Characterizing Monomelic Presentations of Demyelinating Neuropathy, or “Chronic Inflammatory Demyelinating Mononeuropathy” (CIDM)
Grace Swart1, Shahar Shelly2, Christopher Lamb1, Marcus Vinicius Pinto1, Grayson Beecher3, Catarina Aragon Pinto1, Christopher Klein1, JaNean Engelstad1, Kimberly Amrami1, Robert Spinner1, P. James B. Dyck1
1Mayo Clinic, 2Rambam Medical Center, 3University of Alberta
Objective:
To characterize clinical, electrophysiological, radiologic, pathological, and treatment outcomes of monomelic presentations of pathologically confirmed chronic inflammatory demyelinating neuropathies (CIDP). 
Background:

Focal CIDP is a rare CIDP variant manifesting clinically with sensorimotor symptoms in one limb.

Design/Methods:

We retrospectively reviewed patients with focal onset and nerve biopsy confirmation of inflammatory demyelination. Patients with ongoing single limb involvement were classified as “chronic inflammatory demyelinating mononeuropathy” (CIDM), while those with additional limb involvement were classified as multifocal CIDP.

Results:

Fifty-four patients had monomelic onset (pure sensory n=5; pure motor n=14; sensorimotor n=35) with pathological inflammatory demyelination (segmental demyelination on teased fibers n=44; thinly myelinated axons n=53; small onion bulbs n=43; inflammation n=69). In forty patients, symptoms remained monomelic over median follow-up of 52 months (range 14-397)(CIDM group), while 14 patients developed multiple limb involvement with median follow-up of 149.5 months (range 12-435)(multifocal CIDP group). Sciatic nerve (n=26/54) then brachial plexus (n=15/54) were most commonly affected. Pain was uncommon (n=10[18%]).

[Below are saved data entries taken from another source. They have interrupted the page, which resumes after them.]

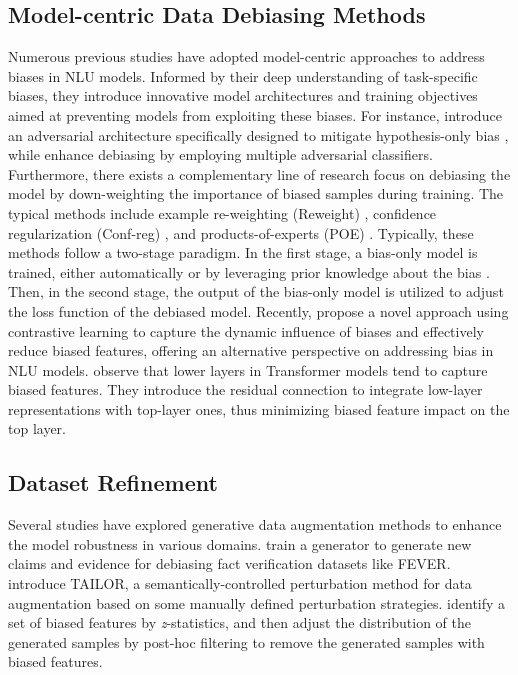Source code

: \documentclass[11pt]{article}
\begin{document}
\subsection{Model-centric Data Debiasing Methods}
Numerous previous studies have adopted model-centric approaches to address biases in NLU models. 
Informed by their deep understanding of task-specific biases, they introduce innovative model architectures and training objectives aimed at preventing models from exploiting these biases.
For instance, \citet{belinkov-etal-2019-adversarial} introduce an adversarial architecture specifically designed to mitigate hypothesis-only bias \cite{gururangan-etal-2018-annotation}, while \citet{stacey-etal-2020-avoiding} enhance debiasing by employing multiple adversarial classifiers. Furthermore, there exists a complementary line of research focus on debiasing the model by down-weighting the importance of biased samples during training. The typical methods include example re-weighting (Reweight)  \cite{feversymm2019}, confidence regularization (Conf-reg) \cite{utama-etal-2020-mind, du2021towards}, and products-of-experts (POE) \cite{clark-etal-2019-dont, HeZW19_POE, karimi-mahabadi-etal-2020-end}. Typically, these methods follow a two-stage paradigm. In the first stage, a bias-only model is trained, either automatically \cite{utama-etal-2020-towards, geirhos2020shortcut,Sanh2021_ICLR} or by leveraging prior knowledge about the bias \cite{clark-etal-2019-dont,HeZW19_POE,belinkov-etal-2019-adversarial}. Then, in the second stage, the output of the bias-only model is utilized to adjust the loss function of the debiased model. Recently, \citet{lyu2022feature} propose a novel approach using contrastive learning to capture the dynamic influence of biases and effectively reduce biased features, offering an alternative perspective on addressing bias in NLU models. \citet{derc2023} observe that lower layers in Transformer models tend to capture biased features. They introduce the residual connection to integrate low-layer representations with top-layer ones, thus minimizing biased feature impact on the top layer.

\subsection{Dataset Refinement}
Several studies have explored generative data augmentation methods to enhance the model robustness in various domains. \citet{lee2021crossaug} train a generator to generate new
claims and evidence for debiasing fact verification
datasets like FEVER. \citet{ross2022} introduce TAILOR, a semantically-controlled perturbation method for data augmentation based on some manually defined perturbation strategies. \citet{wu2022generating} identify a set of biased features by \textit{z}-statistics, and then adjust the distribution of the generated samples by post-hoc filtering to remove the generated samples with biased features.
\end{document}
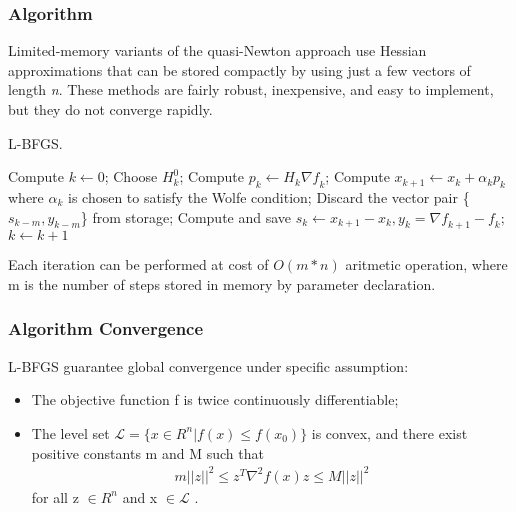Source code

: \subsubsection{Algorithm}
Limited-memory variants  of  the  quasi-Newton  approach use  Hessian  approximations  that  can  be stored compactly by using just a few vectors of length \textit{n}. These methods are fairly robust, inexpensive, and easy to implement, but they do not converge rapidly.

\begin{algorithm}[H]
	\caption{L-BFGS.}
	\label{alg:LBFGS}
	\begin{algorithmic}[4]
		\State Compute $k \gets 0$;
		\Repeat
		\State Choose \textbf{$H^0_k$};
		\State Compute $p_k \gets H_k\nabla \textit{f}_k$;
		\State Compute $x_{k+1} \gets x_{k}+ \alpha_{k}p_{k}$ where $\alpha_{k}$ is chosen to satisfy the Wolfe condition;
		\State Discard the vector pair \{$s_{k-m},y_{k-m}$\} from storage;
		\EndIf
		\State Compute and save $s_k \gets x_{k+1}-x_{k}, y_k=\nabla \textit{f}_{k+1}-\textit{f}_k$;
		\State $k \gets k+1$
		\EndProcedure 
	\end{algorithmic}
\end{algorithm}

Each iteration can be performed at cost of $O(m*n)$ aritmetic operation, where m is the number of steps stored in memory by parameter declaration.

\subsubsection{Algorithm Convergence}

L-BFGS guarantee global convergence under specific assumption:
\begin{itemize} \label{convergence:assumption}
	\item The objective function f is twice continuously differentiable;
	\item The level set $ \mathcal{L} = \{x \in R^n | \mathit{f(x)}  \leq  \mathit{f(x_0)}\}$ is convex, and there exist positive constants m and M such that 
	\begin{align}
	m||z||^2 \leq z^T \nabla^2f(x)z \leq M||z||^2
	\end{align}
	for all z $\in R^n$  and x $\in \mathcal{L}$ .
\end{itemize}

Most CIDM patients did not fulfill EAN/PNS electrophysiological criteria for demyelination (definite n=5/40[12.5%]; possible n=10/40[25%]). CSF protein was mostly abnormal (n=29/33), but mildly (median 50 mg/dL). All had focal MRI nerve abnormalities of the affected limb (diffuse T2 hyperintensity/thickened nerve roots) guiding biopsy-site (dorsal rootlet n=3; targeted fascicular n=53; distal cutaneous nerve n=13). Thirty-two CIDM patients started immunotherapy (IVIg n=25[78%]; intravenous methylprednisolone n=3[9%]; plasmapheresis n=4[13%]). CIDM patients showed significant improvement in median NIS at last follow-up(18 to 11.7, p=0.042).

Conclusions:

CIDM presents as a focal inflammatory demyelinating neuropathy that is difficult to diagnose as most cases (63%) do not meet CIDP electrophysiological criteria and only have mild elevation of CSF protein.  Our study shows that focal CIDP usually remains localized (74%) over many years, is responsive to immunotherapy, and is hard to diagnose, making the use of MRI and targeted nerve biopsy important tools in its evaluation.